*Work request*
Except for the images, repeat the entries below word for word.

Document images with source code
>>>>
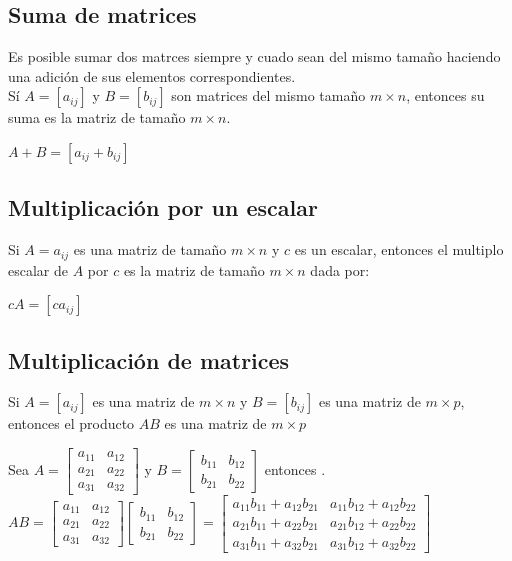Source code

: \subsection{Suma de matrices}
Es posible sumar dos matrces siempre y cuado sean del mismo tamaño haciendo una adici\'on de sus elementos correspondientes.\\
S\'i $A=[a_{ij}]$ y $B=[b_{ij}]$ son matrices del mismo tamaño $m \times n$, entonces su suma es la matriz de tamaño $m \times n$. \\
\begin{center}
$A+B=[a_{ij}+b_{ij}]$
\end{center}
\subsection{Multiplicaci\'on por un escalar}
Si $A=a_{ij}$ es una matriz de tamaño $m \times n$ y $c$ es un escalar, entonces el multiplo escalar de $A$ por $c$ es la matriz de tamaño $m \times n$ dada por:
\begin{center}
$cA=[ca_{ij}]$
\end{center}  
\subsection{Multiplicaci\'on de matrices}
Si $A=[a_{ij}]$ es una matriz de $m \times n$ y $B=[b_{ij}]$ es una matriz de $m \times p$, entonces el producto $AB$ es una matriz de $m \times p$
\begin{center}
Sea $A=\begin{bmatrix}
a_{11} & a_{12}\\
a_{21} & a_{22}\\
a_{31} & a_{32}
\end{bmatrix}$ y $B=\begin{bmatrix}
b_{11} & b_{12}\\
b_{21} & b_{22}
\end{bmatrix}$ entonces \bigskip \bigskip .
$AB=\begin{bmatrix}
a_{11} & a_{12}\\
a_{21} & a_{22}\\
a_{31} & a_{32}
\end{bmatrix}
\begin{bmatrix}
b_{11} & b_{12}\\
b_{21} & b_{22}
\end{bmatrix}=
\begin{bmatrix}
a_{11}b_{11}+a_{12}b_{21} & a_{11}b_{12}+a_{12}b_{22}\\
a_{21}b_{11}+a_{22}b_{21} & a_{21}b_{12}+a_{22}b_{22}\\
a_{31}b_{11}+a_{32}b_{21} & a_{31}b_{12}+a_{32}b_{22}
\end{bmatrix}$
\end{center}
<<<<
*The completed task*
Source code

: \subsection{Suma de matrices}
Es posible sumar dos matrces siempre y cuado sean del mismo tamaño haciendo una adici\'on de sus elementos correspondientes.\\
S\'i $A=[a_{ij}]$ y $B=[b_{ij}]$ son matrices del mismo tamaño $m \times n$, entonces su suma es la matriz de tamaño $m \times n$. \\
\begin{center}
$A+B=[a_{ij}+b_{ij}]$
\end{center}
\subsection{Multiplicaci\'on por un escalar}
Si $A=a_{ij}$ es una matriz de tamaño $m \times n$ y $c$ es un escalar, entonces el multiplo escalar de $A$ por $c$ es la matriz de tamaño $m \times n$ dada por:
\begin{center}
$cA=[ca_{ij}]$
\end{center}  
\subsection{Multiplicaci\'on de matrices}
Si $A=[a_{ij}]$ es una matriz de $m \times n$ y $B=[b_{ij}]$ es una matriz de $m \times p$, entonces el producto $AB$ es una matriz de $m \times p$
\begin{center}
Sea $A=\begin{bmatrix}
a_{11} & a_{12}\\
a_{21} & a_{22}\\
a_{31} & a_{32}
\end{bmatrix}$ y $B=\begin{bmatrix}
b_{11} & b_{12}\\
b_{21} & b_{22}
\end{bmatrix}$ entonces \bigskip \bigskip .
$AB=\begin{bmatrix}
a_{11} & a_{12}\\
a_{21} & a_{22}\\
a_{31} & a_{32}
\end{bmatrix}
\begin{bmatrix}
b_{11} & b_{12}\\
b_{21} & b_{22}
\end{bmatrix}=
\begin{bmatrix}
a_{11}b_{11}+a_{12}b_{21} & a_{11}b_{12}+a_{12}b_{22}\\
a_{21}b_{11}+a_{22}b_{21} & a_{21}b_{12}+a_{22}b_{22}\\
a_{31}b_{11}+a_{32}b_{21} & a_{31}b_{12}+a_{32}b_{22}
\end{bmatrix}$
\end{center}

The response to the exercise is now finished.